PDA

View Full Version : I searched for "multithreading in unix shell scripts..."


eValuone
08-20-2009, 07:07 AM
...and didn't get any hits.

I am on a Mac Pro dual quad with 12GHz Ram.

My activity monitor shows 16 bars.

I am running a unix script (aliases nested) which processes an access log which is 10s of thousands of lines long. Part of that process compares each line to another file with thousands of comparatives in it.

When this script runs it uses only one processor in a gsed loop. It takes a long time.

If I multi thread that gsed loop...is that what is needed to spread processing across all available processors?

I am assuming that will speed things up by a factor of approximately 8 to 16 times.

Thank you,

eValuone.

EatsWithFingers
08-20-2009, 07:19 AM
If you are able to split the processing task into 8 or 16 chunks manually, then you can run each one in the background. This should result in the processes running concurrently and being assigned to separate cores. You can run a shell command in the background by adding ' &' at the end (without quotes).

eValuone
08-20-2009, 07:28 AM
Thanks!

eValuone.

SirDice
08-20-2009, 08:26 AM
I am running a unix script (aliases nested) which processes an access log which is 10s of thousands of lines long. Part of that process compares each line to another file with thousands of comparatives in it.
Don't use a shell script for that, use Perl. Perl will make minced meat of those log files in a very short time. These days you can do a lot more with Perl but it was originally written to do just that.

eValuone
08-20-2009, 03:01 PM
SirDice,

I am sure that you are correct!

Trouble is, I am likely not as qualified at Perl as you.

I have used Perl to do some recursive stuff, and some low level bit-twiddling.

I am not a programmer!

But I have been able to get Unix to do some great things for me and very quickly. What I like best is it is reliable.

I am learning Perl autodidactically, over a period of years.
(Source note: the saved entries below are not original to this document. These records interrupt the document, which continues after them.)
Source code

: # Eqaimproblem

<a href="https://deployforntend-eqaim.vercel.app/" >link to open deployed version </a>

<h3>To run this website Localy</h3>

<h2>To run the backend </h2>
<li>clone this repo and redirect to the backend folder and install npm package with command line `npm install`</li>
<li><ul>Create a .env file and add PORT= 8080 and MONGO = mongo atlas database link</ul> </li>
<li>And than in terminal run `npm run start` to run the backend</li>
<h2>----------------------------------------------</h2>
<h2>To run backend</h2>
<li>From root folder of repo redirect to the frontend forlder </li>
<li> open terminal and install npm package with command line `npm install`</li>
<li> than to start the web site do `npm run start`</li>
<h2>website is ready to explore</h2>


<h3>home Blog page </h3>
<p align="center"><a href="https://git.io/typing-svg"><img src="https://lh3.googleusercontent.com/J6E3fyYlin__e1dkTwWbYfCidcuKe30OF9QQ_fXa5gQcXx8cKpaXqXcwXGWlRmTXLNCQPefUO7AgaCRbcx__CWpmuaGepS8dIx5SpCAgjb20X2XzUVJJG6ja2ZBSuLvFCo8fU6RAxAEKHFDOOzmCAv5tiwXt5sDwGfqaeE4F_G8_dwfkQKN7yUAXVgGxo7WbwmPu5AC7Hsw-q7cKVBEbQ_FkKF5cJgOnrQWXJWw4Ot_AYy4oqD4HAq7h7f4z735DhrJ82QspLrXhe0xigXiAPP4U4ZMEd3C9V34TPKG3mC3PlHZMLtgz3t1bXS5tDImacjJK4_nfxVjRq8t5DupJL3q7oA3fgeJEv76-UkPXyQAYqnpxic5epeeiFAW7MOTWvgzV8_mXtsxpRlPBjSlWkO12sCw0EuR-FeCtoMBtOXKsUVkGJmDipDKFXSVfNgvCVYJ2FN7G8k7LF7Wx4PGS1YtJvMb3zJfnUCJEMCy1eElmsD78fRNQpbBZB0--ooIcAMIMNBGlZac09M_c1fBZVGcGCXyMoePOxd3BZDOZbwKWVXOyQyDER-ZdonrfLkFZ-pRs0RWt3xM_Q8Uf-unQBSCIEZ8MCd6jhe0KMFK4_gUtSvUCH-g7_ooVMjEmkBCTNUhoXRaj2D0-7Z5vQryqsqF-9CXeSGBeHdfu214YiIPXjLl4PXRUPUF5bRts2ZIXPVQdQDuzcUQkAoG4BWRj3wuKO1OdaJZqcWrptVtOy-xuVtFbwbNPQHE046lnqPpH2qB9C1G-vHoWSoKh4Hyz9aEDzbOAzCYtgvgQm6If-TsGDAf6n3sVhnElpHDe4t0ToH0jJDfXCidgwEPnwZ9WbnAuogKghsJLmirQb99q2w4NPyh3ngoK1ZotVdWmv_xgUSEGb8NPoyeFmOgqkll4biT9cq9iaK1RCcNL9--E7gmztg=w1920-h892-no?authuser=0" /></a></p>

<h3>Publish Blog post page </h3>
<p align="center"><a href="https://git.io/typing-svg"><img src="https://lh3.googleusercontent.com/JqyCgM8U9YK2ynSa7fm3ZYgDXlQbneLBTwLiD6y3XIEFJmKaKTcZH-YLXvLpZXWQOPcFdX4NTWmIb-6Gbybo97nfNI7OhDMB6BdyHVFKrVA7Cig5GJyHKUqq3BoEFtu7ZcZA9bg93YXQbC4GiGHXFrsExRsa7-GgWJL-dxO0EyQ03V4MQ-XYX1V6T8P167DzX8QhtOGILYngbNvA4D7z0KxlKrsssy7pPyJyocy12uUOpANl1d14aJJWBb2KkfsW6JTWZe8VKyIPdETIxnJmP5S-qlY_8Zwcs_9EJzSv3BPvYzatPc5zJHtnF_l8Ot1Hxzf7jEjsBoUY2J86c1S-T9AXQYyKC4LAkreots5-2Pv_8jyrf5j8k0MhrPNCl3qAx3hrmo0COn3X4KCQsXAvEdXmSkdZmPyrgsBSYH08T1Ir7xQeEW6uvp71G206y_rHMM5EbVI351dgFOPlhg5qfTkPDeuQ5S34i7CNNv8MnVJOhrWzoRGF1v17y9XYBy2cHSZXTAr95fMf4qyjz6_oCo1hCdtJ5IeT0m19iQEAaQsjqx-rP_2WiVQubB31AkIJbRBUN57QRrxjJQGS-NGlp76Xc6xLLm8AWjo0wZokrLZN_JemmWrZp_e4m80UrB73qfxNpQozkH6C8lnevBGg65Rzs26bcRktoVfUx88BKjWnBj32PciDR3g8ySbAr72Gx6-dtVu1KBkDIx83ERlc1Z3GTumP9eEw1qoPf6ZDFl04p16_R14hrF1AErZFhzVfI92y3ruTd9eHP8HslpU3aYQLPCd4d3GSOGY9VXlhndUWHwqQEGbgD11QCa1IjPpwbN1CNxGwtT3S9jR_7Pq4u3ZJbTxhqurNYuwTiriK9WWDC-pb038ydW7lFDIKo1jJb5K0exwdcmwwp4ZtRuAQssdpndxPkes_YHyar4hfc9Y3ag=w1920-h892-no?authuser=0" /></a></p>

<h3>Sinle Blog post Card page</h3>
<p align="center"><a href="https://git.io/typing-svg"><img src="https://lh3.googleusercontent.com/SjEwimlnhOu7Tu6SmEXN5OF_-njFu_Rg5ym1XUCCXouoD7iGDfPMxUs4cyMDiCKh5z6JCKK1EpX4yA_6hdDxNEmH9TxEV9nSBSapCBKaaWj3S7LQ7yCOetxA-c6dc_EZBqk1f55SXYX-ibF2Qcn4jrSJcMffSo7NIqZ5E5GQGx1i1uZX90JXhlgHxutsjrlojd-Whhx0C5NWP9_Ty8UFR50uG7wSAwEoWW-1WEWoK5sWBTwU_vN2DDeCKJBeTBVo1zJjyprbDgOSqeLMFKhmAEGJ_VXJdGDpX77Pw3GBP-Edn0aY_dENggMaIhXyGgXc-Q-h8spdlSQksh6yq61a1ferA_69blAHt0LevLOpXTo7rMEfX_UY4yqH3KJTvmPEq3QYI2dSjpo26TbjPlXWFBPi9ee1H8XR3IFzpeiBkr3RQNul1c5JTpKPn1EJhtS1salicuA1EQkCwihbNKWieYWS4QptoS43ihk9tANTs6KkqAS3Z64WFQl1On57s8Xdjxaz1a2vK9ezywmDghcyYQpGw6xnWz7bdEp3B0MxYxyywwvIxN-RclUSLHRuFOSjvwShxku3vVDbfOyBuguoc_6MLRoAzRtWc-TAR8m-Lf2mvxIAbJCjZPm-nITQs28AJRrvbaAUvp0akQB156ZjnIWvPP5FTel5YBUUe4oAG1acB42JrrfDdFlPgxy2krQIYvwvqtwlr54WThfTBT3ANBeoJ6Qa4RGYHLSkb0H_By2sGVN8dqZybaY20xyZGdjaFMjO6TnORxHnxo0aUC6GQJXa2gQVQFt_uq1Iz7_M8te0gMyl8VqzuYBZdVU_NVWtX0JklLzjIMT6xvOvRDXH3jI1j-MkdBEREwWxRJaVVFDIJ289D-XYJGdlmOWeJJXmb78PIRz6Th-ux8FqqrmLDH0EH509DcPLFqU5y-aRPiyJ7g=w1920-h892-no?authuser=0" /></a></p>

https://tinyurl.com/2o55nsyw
Here is what I did with Unix to solve my problem in an hour or so:

"Somebody's Access Log Processing Description

#
# Problem is that our access log post processing is taking too long due our assiduous resolution of unresolved hits; URLs we have resolved manually, so far, take us down to city names in about half of all unresolved hit cases.
# Our resolution files are becoming huge: URLs are base 256 and four digits! Huge number of URLs but less than 256^4 (approximately 4.3 billion).
#
# Date of document creation: 20Aug2009.
#
# Extract days for latest period for processing:
#
m2u < logfile | grep -v '[[12][0-9]/Feb' | grep -v '[[0123][0-9]/Mar' | grep -v '[[0123][0-9]/Apr' | grep -v '[[0123][0-9]/May' | grep -v '[[0123][0-9]/Jun' | grep -v '[[0123][0-9]/Jul' | grep -v '[[01][0-9]/Aug' | less > tmp.txt
#
# Split tmp.txt for multiprocessing~multithreading on dual quad Mac Pro
#
wc tmp.txt
[for example:]129870
#
# divide by 8 [for example, rounded up, 16234. Use latter for split.
#
split -16234 tmp.txt
#results of split are eight files: xaa...xah.
#
# Use al8threads command file. It is Mac txt, so we have to m2u <al8threads.txt >al8threads
#
# Content of al8threads command file looks like this:
# alxaa xaa &
# alxab xab &
# alxac xac &
# alxad xad &
# alxae xae &
# alxaf xaf &
# alxag xag &
# alxah xah &
#
# Each alias processes a logfile 'split' segment and generates a logxa?.xls file
#
# Old way takes about 10 minutes to run. This multiprocessing approach takes 1.5 minutes.
#
#To run al8threads do this:
tcsh -s <al8threads
#
# Next we concatenate all multiprocess logxa?.xls files:
#
cat logxaa.xls logxab.xls logxac.xls logxad.xls logxae.xls logxaf.xls logxag.xls logxah.xls >log.xls
#
# Just one more step before we open our file as tmp.txt in our OpenOffice first as text and then spreadsheet.
#
# Ditch all hits which are of lesser concern (examples here are -- we mark all search engine crawler hits as ZZZ, and all Yahoo slurps are marked Yahoo at their ^line (we end up with only about 10% of hits as meaningful to us):
#
m2u < log.xls | grep -v 'deBaron' | grep -v 'Prodigous' | grep -v 'ZZZ' | grep -v '[Ss]ines' | grep -v 'TPR' | grep -v '^[Yy]ahoo' | less > tmp.txt
#
# That's it! YKW - 20Aug2009.
#"

It isn't Perl elegance, but it works!

I will take a look at my Perl manuals and see if some'at is more obvious than my fumbling approach.

Thanks SirDice,

eValuone.

dmacks
08-20-2009, 03:48 PM
| grep -v '[[12][0-9]/Feb' | grep -v '[[0123][0-9]/Mar' | grep -v '[[0123][0-9]/Apr' | grep -v '[[0123][0-9]/May' | grep -v '[[0123][0-9]/Jun' | grep -v '[[0123][0-9]/Jul' | grep -v '[[01][0-9]/Aug'

Ouch! Can you combine those into a single grep (regex for list of alternatives of the months) instead of re-re-re-scanning all that data along the pipeline?

| less

Does piping everything through a pager accomplish anything functional? Every stage of a pipeline ties up a lot of buffering.

eValuone
08-20-2009, 04:16 PM
What you see is something which evolved.

What worked for Feb, seemed like a good idea to repeat for Mar, etc.

So, can I write command line script which will do a whole year, one time and reuse it all year? I'll look at regex, etc.

Tx,

eValuone.

SirDice
08-21-2009, 01:37 AM
It's not that hard to program in perl, I'm not a programmer either :D

Perl also has a grep function, it can also do regexp. It should be relatively easy to convert your shell script to perl.
Once done I'm quite sure you'll get a faster result then the 8-16 times you're aiming for.

skolapper
09-03-2009, 06:55 AM
houghi <> writes:

> I would NEVER change the PATH in a script. You have no idea what
> people will do.

So what if you do?
You only affect your script and those scripts you call.
unless its sourced....
or unless you exec a new shell